В столовой за длинным столом я сел рядом с Резниковым. Гладков напротив, и тарелка перед Гладковым уже опустела вдвое раньше остальных. Тихонов жевал молча. Резников ел спокойно, без торопливости, без этого ученического стремления первокурсника наесться впрок. Хлеб резал на четыре равных части. Соль не брал.
Гладков:
— А я в первый день съедаю всё, что дают. Меня нельзя на голодный желудок к машине пускать. Я тогда в воздухе только о борще и думаю.
Дроздов засмеялся.
— Я серьёзно, — добавил Гладков. — Это у меня медицинский диагноз.
Резников:
— Я в этом смысле, надо полагать, не лучший пилот.
Это «надо полагать» у молодого лётчика сорок первого было таким коротким маркером целого мира, что Гладков на секунду замолчал. Потом всё-таки нашёлся:
— Слушай сюда. Это пройдёт. Пара вылетов — и ты будешь думать о борще.
Резников чуть наклонил голову. Не возразил. Не подтвердил.
Я смотрел на него и думал, что у этого молчания не училищная причина. Ленинград уже был словом тяжёлым. Даже здесь, в вяземском тылу-по-сравнению.
— Соколов. Беляев на проводе.
Бурцев заглянул в землянку без стука, как обычно. Гимнастёрка тёмная от вечерней сырости, в руке планшет.
— Если есть две минуты — иди в штабную. Аппарат свободен.
— Идёмте.
Я пошёл за ним. Снаружи сыро, темно, по хвое после дождя — мелкие капли. В штабной — керосиновая лампа на столе, на столе же телефонный аппарат, серый, с потёртой панелью.
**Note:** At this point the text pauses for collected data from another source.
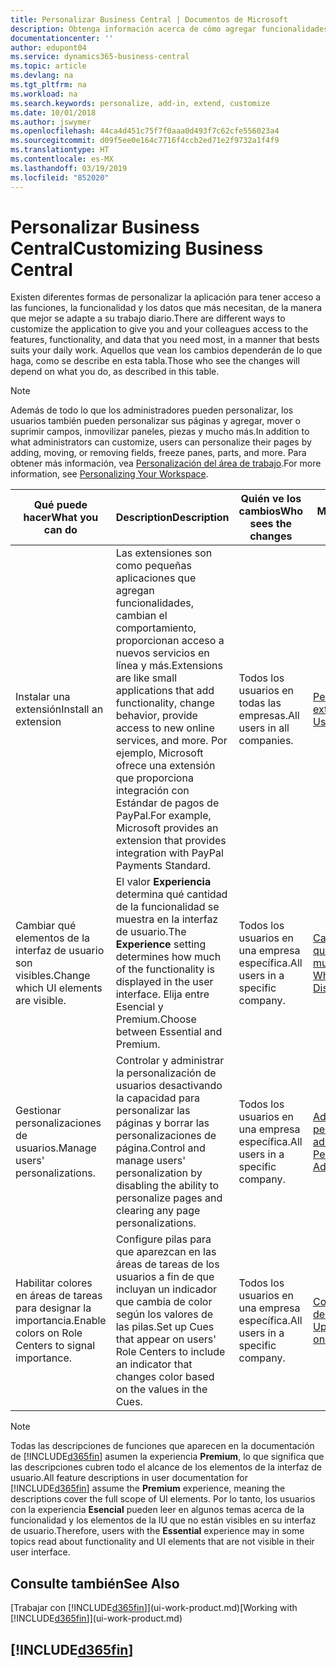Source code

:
 ```yaml
---
title: Personalizar Business Central | Documentos de Microsoft
description: Obtenga información acerca de cómo agregar funcionalidades y personalizar Business Central.
documentationcenter: ''
author: edupont04
ms.service: dynamics365-business-central
ms.topic: article
ms.devlang: na
ms.tgt_pltfrm: na
ms.workload: na
ms.search.keywords: personalize, add-in, extend, customize
ms.date: 10/01/2018
ms.author: jswymer
ms.openlocfilehash: 44ca4d451c75f7f0aaa0d493f7c62cfe556023a4
ms.sourcegitcommit: d09f5ee0e164c7716f4ccb2ed71e2f9732a1f4f9
ms.translationtype: HT
ms.contentlocale: es-MX
ms.lasthandoff: 03/19/2019
ms.locfileid: "852020"
---
```

# <a name="customizing-business-central"></a><span data-ttu-id="cd9f1-103">Personalizar Business Central</span><span class="sxs-lookup"><span data-stu-id="cd9f1-103">Customizing Business Central</span></span>
<span data-ttu-id="cd9f1-104">Existen diferentes formas de personalizar la aplicación para tener acceso a las funciones, la funcionalidad y los datos que más necesitan, de la manera que mejor se adapte a su trabajo diario.</span><span class="sxs-lookup"><span data-stu-id="cd9f1-104">There are different ways to customize the application to give you and your colleagues access to the features, functionality, and data that you need most, in a manner that bests suits your daily work.</span></span> <span data-ttu-id="cd9f1-105">Aquellos que vean los cambios dependerán de lo que haga, como se describe en esta tabla.</span><span class="sxs-lookup"><span data-stu-id="cd9f1-105">Those who see the changes will depend on what you do, as described in this table.</span></span>

> [!NOTE]
> <span data-ttu-id="cd9f1-106">Además de todo lo que los administradores pueden personalizar, los usuarios también pueden personalizar sus páginas y agregar, mover o suprimir campos, inmovilizar paneles, piezas y mucho más.</span><span class="sxs-lookup"><span data-stu-id="cd9f1-106">In addition to what administrators can customize, users can personalize their pages by adding, moving, or removing fields, freeze panes, parts, and more.</span></span> <span data-ttu-id="cd9f1-107">Para obtener más información, vea [Personalización del área de trabajo](ui-personalization-user.md).</span><span class="sxs-lookup"><span data-stu-id="cd9f1-107">For more information, see [Personalizing Your Workspace](ui-personalization-user.md).</span></span>

| <span data-ttu-id="cd9f1-108">Qué puede hacer</span><span class="sxs-lookup"><span data-stu-id="cd9f1-108">What you can do</span></span>    |  <span data-ttu-id="cd9f1-109">Description</span><span class="sxs-lookup"><span data-stu-id="cd9f1-109">Description</span></span>  |  <span data-ttu-id="cd9f1-110">Quién ve los cambios</span><span class="sxs-lookup"><span data-stu-id="cd9f1-110">Who sees the changes</span></span>  |  <span data-ttu-id="cd9f1-111">Más información</span><span class="sxs-lookup"><span data-stu-id="cd9f1-111">More information</span></span>  |
|-----|---------------|---------|-------|
|<span data-ttu-id="cd9f1-112">Instalar una extensión</span><span class="sxs-lookup"><span data-stu-id="cd9f1-112">Install an extension</span></span>|<span data-ttu-id="cd9f1-113">Las extensiones son como pequeñas aplicaciones que agregan funcionalidades, cambian el comportamiento, proporcionan acceso a nuevos servicios en línea y más.</span><span class="sxs-lookup"><span data-stu-id="cd9f1-113">Extensions are like small applications that add functionality, change behavior, provide access to new online services, and more.</span></span> <span data-ttu-id="cd9f1-114">Por ejemplo, Microsoft ofrece una extensión que proporciona integración con Estándar de pagos de PayPal.</span><span class="sxs-lookup"><span data-stu-id="cd9f1-114">For example, Microsoft provides an extension that provides integration with PayPal Payments Standard.</span></span>|<span data-ttu-id="cd9f1-115">Todos los usuarios en todas las empresas.</span><span class="sxs-lookup"><span data-stu-id="cd9f1-115">All users in all companies.</span></span>|[<span data-ttu-id="cd9f1-116">Personalizar con extensiones</span><span class="sxs-lookup"><span data-stu-id="cd9f1-116">Customizing Using Extensions</span></span>](ui-extensions.md)|
|<span data-ttu-id="cd9f1-117">Cambiar qué elementos de la interfaz de usuario son visibles.</span><span class="sxs-lookup"><span data-stu-id="cd9f1-117">Change which UI elements are visible.</span></span>|<span data-ttu-id="cd9f1-118">El valor **Experiencia** determina qué cantidad de la funcionalidad se muestra en la interfaz de usuario.</span><span class="sxs-lookup"><span data-stu-id="cd9f1-118">The **Experience** setting determines how much of the functionality is displayed in the user interface.</span></span> <span data-ttu-id="cd9f1-119">Elija entre Esencial y Premium.</span><span class="sxs-lookup"><span data-stu-id="cd9f1-119">Choose between Essential and Premium.</span></span>|<span data-ttu-id="cd9f1-120">Todos los usuarios en una empresa específica.</span><span class="sxs-lookup"><span data-stu-id="cd9f1-120">All users in a specific company.</span></span>|[<span data-ttu-id="cd9f1-121">Cambiar las funciones que se muestran</span><span class="sxs-lookup"><span data-stu-id="cd9f1-121">Changing Which Features are Displayed</span></span>](ui-experiences.md)|
|<span data-ttu-id="cd9f1-122">Gestionar personalizaciones de usuarios.</span><span class="sxs-lookup"><span data-stu-id="cd9f1-122">Manage users' personalizations.</span></span>|<span data-ttu-id="cd9f1-123">Controlar y administrar la personalización de usuarios desactivando la capacidad para personalizar las páginas y borrar las personalizaciones de página.</span><span class="sxs-lookup"><span data-stu-id="cd9f1-123">Control and manage users' personalization by disabling the ability to personalize pages and clearing any page personalizations.</span></span>|<span data-ttu-id="cd9f1-124">Todos los usuarios en una empresa específica.</span><span class="sxs-lookup"><span data-stu-id="cd9f1-124">All users in a specific company.</span></span>|[<span data-ttu-id="cd9f1-125">Administrar la personalización como administrador</span><span class="sxs-lookup"><span data-stu-id="cd9f1-125">Managing Personalization as an Administrator</span></span>](ui-personalization-manage.md)|
|<span data-ttu-id="cd9f1-126">Habilitar colores en áreas de tareas para designar la importancia.</span><span class="sxs-lookup"><span data-stu-id="cd9f1-126">Enable colors on Role Centers to signal importance.</span></span>|<span data-ttu-id="cd9f1-127">Configure pilas para que aparezcan en las áreas de tareas de los usuarios a fin de que incluyan un indicador que cambia de color según los valores de las pilas.</span><span class="sxs-lookup"><span data-stu-id="cd9f1-127">Set up Cues that appear on users' Role Centers to include an indicator that changes color based on the values in the Cues.</span></span>|<span data-ttu-id="cd9f1-128">Todos los usuarios en una empresa específica.</span><span class="sxs-lookup"><span data-stu-id="cd9f1-128">All users in a specific company.</span></span>|[<span data-ttu-id="cd9f1-129">Configurar un indicador de color en pilas</span><span class="sxs-lookup"><span data-stu-id="cd9f1-129">Setting Up a Colored Indicator on Cues</span></span>](admin-how-set-up-colored-indicator-on-cues.md)|

> [!NOTE]
> <span data-ttu-id="cd9f1-130">Todas las descripciones de funciones que aparecen en la documentación de [!INCLUDE[d365fin](includes/d365fin_md.md)] asumen la experiencia **Premium**, lo que significa que las descripciones cubren todo el alcance de los elementos de la interfaz de usuario.</span><span class="sxs-lookup"><span data-stu-id="cd9f1-130">All feature descriptions in user documentation for [!INCLUDE[d365fin](includes/d365fin_md.md)] assume the **Premium** experience, meaning the descriptions cover the full scope of UI elements.</span></span> <span data-ttu-id="cd9f1-131">Por lo tanto, los usuarios con la experiencia **Esencial** pueden leer en algunos temas acerca de la funcionalidad y los elementos de la IU que no están visibles en su interfaz de usuario.</span><span class="sxs-lookup"><span data-stu-id="cd9f1-131">Therefore, users with the **Essential** experience may in some topics read about functionality and UI elements that are not visible in their user interface.</span></span>

## <a name="see-also"></a><span data-ttu-id="cd9f1-132">Consulte también</span><span class="sxs-lookup"><span data-stu-id="cd9f1-132">See Also</span></span>
<span data-ttu-id="cd9f1-133">[Trabajar con [!INCLUDE[d365fin](includes/d365fin_md.md)]](ui-work-product.md)</span><span class="sxs-lookup"><span data-stu-id="cd9f1-133">[Working with [!INCLUDE[d365fin](includes/d365fin_md.md)]](ui-work-product.md)</span></span>  

## [!INCLUDE[d365fin](includes/free_trial_md.md)]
Полевой, с кабелем через пол. Трубку Бурцев поднял мне сам и передал.
Я взял.
— Соколов?
Голос Беляева — слабый, дальний, с треском. Слова прорывались через шум.
— Слышу.
— Плохо слышишь. Это хорошо. Значит, связь настоящая.
Я ничего не ответил. Помехи зашуршали гуще, на секунду — свист.
— Как плечо? — спросил я, когда стало можно.
— На месте. Звено?
— Идёт.
— Вот ты и веди.
Это «веди» было короткое, без улыбки в голосе, но с какой-то спокойной точкой. Не приказ. Не просьба. Засечка.
— Пополнение пришло, — сказал я. — Трое в первую.
— Знаю. Бурцев писал. Резников какой?
— Тихий. Толковый.
— Береги.
— Есть.
Пауза. Помехи отступили на секунду — стало слышно, как у Беляева где-то рядом капнуло о металл. Должно быть, ведро в санбате.
— Машины целы?
— Целы. Семнадцать в строю.
— Хорошо.
Помехи опять зашуршали, на этот раз с долгим обрывом. Я подумал, что связь упала. Голос вернулся, тише:
— Соколов. Без меня — не геройствуйте. Дотерпите.
— Есть.
— Не «есть». Понял?
— Понял.
Беляев кашлянул в трубку. Не туберкулёзно — глухо, по-плечевому, как кашляют, когда сидят и долго не двигаются. Связь щёлкнула и ушла. В трубке остался ровный пустой шум.
Я постоял несколько секунд. Положил трубку.
Бурцев у стола разворачивал план аэродрома, как будто и не слушал. И как будто слушал.